[Entries taken from a collection]
================================

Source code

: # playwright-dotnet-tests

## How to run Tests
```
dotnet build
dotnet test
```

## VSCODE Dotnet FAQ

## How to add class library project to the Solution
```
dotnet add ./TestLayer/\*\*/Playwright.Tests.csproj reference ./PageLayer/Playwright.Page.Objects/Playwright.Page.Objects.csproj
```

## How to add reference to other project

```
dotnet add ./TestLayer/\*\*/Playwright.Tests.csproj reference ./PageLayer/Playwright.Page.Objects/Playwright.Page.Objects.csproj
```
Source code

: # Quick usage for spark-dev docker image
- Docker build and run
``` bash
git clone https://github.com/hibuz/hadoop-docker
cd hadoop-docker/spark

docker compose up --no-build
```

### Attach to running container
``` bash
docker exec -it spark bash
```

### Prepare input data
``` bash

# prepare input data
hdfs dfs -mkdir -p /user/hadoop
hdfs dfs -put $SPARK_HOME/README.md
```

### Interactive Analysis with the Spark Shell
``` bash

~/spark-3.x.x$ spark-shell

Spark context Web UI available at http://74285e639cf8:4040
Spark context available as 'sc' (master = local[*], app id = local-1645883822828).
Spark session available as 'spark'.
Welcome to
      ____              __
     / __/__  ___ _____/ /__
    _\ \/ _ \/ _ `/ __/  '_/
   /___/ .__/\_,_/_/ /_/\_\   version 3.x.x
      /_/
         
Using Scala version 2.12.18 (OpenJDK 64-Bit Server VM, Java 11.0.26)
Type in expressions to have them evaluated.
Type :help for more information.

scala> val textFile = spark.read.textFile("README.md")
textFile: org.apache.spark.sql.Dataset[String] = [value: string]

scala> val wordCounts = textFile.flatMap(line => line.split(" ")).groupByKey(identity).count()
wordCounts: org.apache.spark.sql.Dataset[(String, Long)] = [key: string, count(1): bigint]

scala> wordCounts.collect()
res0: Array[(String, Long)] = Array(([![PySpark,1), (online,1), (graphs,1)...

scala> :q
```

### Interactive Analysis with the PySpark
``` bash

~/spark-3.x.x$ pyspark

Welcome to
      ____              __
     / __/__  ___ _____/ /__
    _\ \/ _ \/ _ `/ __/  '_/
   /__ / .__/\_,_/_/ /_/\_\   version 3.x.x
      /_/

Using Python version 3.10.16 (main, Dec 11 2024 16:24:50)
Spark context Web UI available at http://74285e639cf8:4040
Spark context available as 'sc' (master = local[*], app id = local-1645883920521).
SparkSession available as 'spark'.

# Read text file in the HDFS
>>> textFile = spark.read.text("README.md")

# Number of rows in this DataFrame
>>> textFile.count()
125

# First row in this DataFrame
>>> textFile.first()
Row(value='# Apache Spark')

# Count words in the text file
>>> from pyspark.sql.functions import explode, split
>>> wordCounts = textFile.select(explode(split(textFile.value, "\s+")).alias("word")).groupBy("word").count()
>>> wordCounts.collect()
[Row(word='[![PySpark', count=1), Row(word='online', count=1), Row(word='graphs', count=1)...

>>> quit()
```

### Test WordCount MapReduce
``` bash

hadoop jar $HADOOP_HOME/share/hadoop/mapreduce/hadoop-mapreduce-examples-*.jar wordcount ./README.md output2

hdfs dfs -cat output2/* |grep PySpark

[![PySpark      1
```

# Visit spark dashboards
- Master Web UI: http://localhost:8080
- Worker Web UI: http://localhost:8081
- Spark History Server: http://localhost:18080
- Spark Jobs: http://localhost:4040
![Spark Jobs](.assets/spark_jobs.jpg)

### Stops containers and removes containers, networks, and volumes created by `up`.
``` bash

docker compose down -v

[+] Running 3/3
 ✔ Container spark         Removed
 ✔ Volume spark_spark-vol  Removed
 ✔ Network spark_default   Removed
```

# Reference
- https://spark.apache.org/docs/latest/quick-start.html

================================

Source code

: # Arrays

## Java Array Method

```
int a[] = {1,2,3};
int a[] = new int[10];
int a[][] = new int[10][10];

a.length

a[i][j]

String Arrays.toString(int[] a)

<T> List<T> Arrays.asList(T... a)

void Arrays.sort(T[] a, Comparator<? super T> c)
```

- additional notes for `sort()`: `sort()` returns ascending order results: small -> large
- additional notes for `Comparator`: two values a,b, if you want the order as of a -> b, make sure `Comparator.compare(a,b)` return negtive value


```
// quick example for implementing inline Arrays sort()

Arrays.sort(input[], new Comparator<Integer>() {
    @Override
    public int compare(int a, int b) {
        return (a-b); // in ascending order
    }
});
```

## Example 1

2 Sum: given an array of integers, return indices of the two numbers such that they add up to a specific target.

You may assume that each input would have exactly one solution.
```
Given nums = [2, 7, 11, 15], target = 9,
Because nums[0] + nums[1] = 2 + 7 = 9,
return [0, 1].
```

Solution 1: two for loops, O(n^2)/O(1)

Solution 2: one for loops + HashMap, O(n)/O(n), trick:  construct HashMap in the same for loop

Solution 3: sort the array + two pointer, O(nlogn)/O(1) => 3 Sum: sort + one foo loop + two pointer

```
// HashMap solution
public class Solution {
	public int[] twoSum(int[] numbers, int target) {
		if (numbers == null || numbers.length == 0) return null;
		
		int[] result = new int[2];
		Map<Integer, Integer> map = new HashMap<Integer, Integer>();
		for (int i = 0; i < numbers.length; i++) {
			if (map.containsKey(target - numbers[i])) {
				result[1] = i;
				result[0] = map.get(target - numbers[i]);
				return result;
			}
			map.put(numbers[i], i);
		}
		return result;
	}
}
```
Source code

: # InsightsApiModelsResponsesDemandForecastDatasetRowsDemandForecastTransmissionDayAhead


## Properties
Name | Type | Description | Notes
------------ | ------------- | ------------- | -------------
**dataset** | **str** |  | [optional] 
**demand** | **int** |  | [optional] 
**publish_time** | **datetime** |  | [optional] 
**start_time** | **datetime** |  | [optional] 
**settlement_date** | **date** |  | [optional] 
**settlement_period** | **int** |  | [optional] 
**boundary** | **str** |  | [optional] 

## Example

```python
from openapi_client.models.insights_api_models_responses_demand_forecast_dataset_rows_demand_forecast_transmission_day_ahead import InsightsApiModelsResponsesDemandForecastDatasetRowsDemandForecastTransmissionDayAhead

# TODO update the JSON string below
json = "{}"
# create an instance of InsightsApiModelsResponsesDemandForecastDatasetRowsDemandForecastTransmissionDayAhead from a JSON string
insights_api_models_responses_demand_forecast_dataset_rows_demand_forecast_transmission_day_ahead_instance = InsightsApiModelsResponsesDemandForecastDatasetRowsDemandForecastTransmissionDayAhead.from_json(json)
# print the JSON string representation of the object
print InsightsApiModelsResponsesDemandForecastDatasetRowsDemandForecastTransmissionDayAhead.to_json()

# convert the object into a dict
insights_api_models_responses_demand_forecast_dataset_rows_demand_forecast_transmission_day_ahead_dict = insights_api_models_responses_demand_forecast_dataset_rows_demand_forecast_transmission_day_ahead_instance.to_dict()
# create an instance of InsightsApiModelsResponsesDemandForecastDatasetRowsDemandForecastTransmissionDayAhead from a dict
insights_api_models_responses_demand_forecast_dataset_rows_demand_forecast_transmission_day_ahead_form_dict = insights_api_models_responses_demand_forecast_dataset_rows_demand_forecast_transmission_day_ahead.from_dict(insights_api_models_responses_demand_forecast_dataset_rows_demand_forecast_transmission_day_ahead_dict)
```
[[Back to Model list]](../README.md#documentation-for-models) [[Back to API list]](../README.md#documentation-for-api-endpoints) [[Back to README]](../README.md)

================================

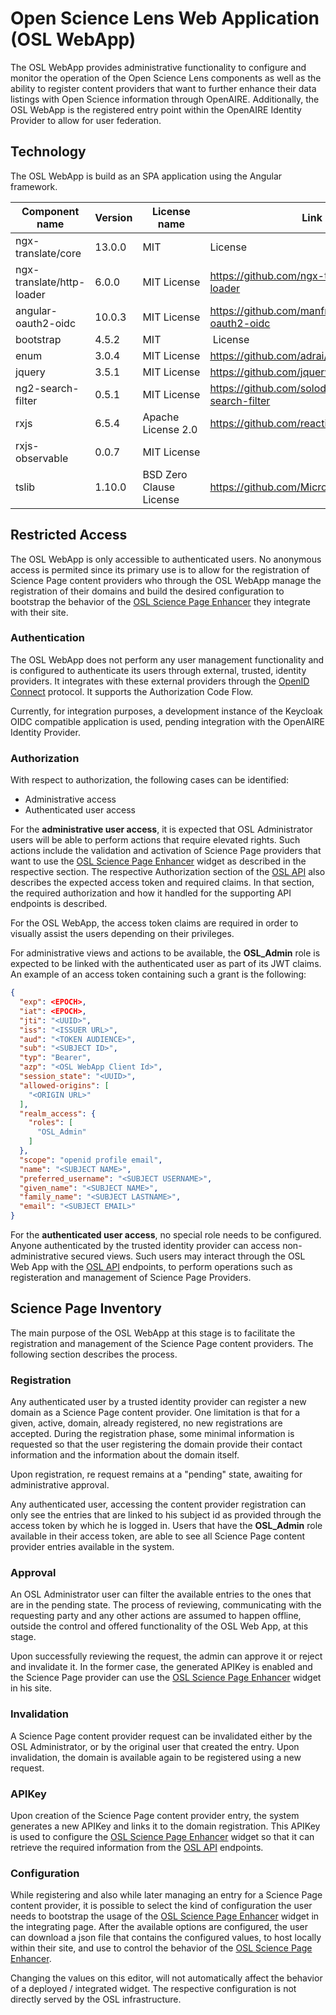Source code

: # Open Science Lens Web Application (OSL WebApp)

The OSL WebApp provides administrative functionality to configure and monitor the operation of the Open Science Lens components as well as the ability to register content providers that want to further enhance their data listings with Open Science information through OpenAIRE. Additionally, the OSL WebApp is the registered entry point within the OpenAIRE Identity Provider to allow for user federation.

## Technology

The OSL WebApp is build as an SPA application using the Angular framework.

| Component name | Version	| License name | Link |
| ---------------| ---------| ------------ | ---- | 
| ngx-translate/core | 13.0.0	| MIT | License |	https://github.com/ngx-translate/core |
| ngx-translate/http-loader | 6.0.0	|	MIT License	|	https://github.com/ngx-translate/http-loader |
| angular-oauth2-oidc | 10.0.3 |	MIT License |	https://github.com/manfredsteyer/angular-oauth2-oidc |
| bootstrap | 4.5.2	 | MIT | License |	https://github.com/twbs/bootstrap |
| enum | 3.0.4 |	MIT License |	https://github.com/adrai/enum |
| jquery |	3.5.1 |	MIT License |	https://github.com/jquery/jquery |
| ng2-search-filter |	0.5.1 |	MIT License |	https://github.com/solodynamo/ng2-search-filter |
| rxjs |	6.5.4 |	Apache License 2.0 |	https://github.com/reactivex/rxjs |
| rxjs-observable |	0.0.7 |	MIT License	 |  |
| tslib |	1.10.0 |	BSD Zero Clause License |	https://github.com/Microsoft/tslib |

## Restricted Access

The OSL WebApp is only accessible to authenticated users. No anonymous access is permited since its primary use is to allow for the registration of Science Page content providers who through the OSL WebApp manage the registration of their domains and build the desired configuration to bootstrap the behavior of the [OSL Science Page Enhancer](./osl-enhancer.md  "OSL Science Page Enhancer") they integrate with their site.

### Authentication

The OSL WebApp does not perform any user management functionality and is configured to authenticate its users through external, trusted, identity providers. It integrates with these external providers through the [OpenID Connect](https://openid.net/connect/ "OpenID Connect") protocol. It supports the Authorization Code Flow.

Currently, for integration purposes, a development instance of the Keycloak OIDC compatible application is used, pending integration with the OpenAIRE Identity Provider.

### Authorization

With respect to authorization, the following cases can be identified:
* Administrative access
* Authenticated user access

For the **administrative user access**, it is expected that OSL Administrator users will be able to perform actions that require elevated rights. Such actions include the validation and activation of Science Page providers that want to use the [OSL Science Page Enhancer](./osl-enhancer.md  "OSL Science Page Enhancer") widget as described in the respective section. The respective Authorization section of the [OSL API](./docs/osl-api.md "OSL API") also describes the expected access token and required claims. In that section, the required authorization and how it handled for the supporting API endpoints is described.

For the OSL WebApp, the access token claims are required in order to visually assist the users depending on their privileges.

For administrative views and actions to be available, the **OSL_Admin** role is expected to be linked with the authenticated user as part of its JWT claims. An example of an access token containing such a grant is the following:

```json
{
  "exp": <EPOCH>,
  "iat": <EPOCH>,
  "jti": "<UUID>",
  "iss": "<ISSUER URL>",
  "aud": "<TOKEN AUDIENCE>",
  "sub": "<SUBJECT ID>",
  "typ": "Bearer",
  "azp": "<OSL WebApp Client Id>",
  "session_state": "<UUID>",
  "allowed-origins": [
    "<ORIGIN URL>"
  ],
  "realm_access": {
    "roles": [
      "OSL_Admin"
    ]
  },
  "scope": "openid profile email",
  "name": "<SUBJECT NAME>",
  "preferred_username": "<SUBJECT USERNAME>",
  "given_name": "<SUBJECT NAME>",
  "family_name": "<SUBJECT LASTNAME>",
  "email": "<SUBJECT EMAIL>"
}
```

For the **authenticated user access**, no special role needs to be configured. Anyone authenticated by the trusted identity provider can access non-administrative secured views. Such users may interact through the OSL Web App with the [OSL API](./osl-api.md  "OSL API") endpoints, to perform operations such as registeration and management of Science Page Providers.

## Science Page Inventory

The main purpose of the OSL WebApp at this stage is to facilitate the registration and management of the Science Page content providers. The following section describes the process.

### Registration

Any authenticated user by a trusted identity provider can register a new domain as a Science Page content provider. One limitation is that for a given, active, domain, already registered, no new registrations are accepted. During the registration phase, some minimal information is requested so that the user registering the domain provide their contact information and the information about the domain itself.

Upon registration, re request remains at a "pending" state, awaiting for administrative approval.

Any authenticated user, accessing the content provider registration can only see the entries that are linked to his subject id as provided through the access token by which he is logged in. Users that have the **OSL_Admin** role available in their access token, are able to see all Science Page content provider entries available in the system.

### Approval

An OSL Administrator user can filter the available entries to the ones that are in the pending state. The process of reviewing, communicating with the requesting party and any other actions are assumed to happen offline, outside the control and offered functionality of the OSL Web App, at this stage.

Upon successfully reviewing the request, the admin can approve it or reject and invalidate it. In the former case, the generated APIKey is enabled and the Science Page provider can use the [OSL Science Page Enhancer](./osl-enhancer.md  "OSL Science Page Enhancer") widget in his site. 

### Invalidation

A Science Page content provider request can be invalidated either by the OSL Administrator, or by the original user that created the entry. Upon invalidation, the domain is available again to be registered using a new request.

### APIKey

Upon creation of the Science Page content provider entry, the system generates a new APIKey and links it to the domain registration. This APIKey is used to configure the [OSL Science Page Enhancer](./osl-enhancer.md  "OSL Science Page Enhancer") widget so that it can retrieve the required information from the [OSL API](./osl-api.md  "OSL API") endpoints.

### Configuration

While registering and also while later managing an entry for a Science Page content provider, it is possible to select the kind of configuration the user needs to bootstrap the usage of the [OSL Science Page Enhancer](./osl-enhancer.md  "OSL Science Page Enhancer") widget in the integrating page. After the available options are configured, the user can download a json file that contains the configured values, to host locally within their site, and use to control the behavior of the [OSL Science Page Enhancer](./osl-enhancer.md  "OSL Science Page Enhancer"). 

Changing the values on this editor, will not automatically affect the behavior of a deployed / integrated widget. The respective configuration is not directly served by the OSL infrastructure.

================================

» Work request: Using the records, find how many lines include the string "length" and report that number alone.

» Solution to the exercise: 3